[YOUR TASK] State the number of lines in these records that include the word "sizeof", and add nothing to it.

(Items from a data source)

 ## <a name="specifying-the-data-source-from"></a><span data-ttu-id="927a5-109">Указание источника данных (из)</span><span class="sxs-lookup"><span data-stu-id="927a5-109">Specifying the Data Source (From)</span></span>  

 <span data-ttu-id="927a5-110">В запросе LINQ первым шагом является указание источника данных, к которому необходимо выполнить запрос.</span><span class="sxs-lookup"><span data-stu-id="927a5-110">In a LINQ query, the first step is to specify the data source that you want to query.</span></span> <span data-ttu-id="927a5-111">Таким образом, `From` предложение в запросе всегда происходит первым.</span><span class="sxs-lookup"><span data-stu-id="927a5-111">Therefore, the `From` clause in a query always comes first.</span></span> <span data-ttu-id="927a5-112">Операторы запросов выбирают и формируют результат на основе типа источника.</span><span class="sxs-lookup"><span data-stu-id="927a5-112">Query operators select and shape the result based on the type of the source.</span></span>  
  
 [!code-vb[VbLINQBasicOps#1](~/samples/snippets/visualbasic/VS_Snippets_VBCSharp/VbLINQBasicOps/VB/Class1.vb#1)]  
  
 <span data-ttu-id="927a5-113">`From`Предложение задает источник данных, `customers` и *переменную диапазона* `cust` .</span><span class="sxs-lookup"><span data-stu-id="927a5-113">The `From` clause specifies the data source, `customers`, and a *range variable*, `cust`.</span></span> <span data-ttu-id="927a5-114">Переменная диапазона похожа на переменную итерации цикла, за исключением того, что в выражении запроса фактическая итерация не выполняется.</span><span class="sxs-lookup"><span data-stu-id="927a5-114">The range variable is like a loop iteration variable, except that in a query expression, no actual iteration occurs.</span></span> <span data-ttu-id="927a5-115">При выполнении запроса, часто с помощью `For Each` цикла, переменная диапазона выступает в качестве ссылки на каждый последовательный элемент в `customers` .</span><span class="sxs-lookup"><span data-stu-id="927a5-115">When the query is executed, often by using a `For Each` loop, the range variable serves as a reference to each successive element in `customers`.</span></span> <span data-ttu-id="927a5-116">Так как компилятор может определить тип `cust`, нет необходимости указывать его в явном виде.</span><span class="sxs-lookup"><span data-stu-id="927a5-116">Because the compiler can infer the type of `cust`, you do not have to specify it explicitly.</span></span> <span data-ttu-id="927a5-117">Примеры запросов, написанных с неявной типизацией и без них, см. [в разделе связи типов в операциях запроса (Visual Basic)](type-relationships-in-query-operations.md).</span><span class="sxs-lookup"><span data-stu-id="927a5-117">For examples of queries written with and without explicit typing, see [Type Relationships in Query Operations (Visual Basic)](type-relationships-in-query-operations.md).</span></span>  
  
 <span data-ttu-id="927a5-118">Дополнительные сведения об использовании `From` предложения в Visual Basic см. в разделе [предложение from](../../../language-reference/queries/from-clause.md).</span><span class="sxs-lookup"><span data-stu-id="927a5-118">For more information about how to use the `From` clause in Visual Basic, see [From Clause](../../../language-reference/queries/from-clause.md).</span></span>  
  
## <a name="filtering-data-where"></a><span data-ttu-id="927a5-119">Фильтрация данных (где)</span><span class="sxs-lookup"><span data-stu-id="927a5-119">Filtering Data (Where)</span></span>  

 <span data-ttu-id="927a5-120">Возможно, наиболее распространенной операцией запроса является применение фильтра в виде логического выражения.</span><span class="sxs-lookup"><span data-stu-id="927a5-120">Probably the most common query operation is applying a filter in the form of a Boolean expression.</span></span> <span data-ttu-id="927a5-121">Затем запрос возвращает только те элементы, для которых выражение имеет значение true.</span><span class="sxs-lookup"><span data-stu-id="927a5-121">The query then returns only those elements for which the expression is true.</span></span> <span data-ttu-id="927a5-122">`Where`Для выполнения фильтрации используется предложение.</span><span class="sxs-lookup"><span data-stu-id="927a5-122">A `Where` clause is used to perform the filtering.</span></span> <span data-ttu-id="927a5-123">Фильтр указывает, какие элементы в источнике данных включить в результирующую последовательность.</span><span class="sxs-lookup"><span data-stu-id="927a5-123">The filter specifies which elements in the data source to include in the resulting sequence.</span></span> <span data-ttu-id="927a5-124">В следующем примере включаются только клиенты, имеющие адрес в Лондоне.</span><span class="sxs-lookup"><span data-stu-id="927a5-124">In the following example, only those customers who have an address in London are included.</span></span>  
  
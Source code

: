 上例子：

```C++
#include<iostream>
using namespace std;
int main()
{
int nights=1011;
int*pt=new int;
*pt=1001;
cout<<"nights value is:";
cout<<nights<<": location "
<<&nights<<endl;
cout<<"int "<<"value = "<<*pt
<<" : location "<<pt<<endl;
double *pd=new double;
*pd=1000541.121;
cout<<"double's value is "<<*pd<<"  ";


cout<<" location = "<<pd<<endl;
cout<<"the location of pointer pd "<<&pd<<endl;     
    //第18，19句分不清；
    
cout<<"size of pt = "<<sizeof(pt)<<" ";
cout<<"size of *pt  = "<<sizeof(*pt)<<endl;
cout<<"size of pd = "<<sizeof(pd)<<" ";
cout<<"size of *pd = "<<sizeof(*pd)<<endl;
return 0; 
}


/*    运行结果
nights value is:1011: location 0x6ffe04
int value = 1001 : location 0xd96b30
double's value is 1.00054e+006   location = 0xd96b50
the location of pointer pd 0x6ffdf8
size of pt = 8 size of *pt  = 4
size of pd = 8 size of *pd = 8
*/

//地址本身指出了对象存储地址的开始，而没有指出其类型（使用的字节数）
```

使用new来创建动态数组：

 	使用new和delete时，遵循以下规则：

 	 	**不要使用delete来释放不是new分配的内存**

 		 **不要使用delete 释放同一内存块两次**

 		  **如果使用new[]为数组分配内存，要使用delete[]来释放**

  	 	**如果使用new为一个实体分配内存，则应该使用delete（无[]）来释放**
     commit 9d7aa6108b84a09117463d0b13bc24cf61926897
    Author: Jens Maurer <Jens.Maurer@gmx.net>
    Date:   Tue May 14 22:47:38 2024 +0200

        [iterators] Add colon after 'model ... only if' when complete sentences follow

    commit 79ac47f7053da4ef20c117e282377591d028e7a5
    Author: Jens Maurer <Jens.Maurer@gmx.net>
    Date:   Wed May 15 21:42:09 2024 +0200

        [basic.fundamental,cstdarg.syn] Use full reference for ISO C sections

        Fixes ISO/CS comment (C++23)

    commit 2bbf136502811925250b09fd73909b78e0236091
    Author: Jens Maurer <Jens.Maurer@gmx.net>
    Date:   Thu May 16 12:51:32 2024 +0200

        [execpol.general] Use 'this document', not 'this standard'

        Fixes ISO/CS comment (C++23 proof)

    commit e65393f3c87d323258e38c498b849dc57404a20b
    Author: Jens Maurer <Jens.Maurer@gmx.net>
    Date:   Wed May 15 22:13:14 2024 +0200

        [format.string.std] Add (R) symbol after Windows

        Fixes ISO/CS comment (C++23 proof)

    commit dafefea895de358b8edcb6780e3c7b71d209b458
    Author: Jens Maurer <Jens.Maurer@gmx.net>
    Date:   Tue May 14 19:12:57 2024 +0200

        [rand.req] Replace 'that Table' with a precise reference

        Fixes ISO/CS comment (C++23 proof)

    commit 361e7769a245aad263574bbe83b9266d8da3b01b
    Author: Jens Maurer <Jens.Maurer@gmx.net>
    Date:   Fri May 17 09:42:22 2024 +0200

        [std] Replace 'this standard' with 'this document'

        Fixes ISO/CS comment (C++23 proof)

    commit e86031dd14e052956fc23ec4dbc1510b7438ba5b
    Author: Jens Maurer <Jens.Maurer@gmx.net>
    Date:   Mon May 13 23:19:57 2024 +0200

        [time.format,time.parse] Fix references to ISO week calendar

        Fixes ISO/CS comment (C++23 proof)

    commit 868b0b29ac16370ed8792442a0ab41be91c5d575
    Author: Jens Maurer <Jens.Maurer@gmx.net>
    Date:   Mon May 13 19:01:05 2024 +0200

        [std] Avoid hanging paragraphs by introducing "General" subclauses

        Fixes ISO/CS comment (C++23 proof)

[RESPONSE TO THE TASK] 4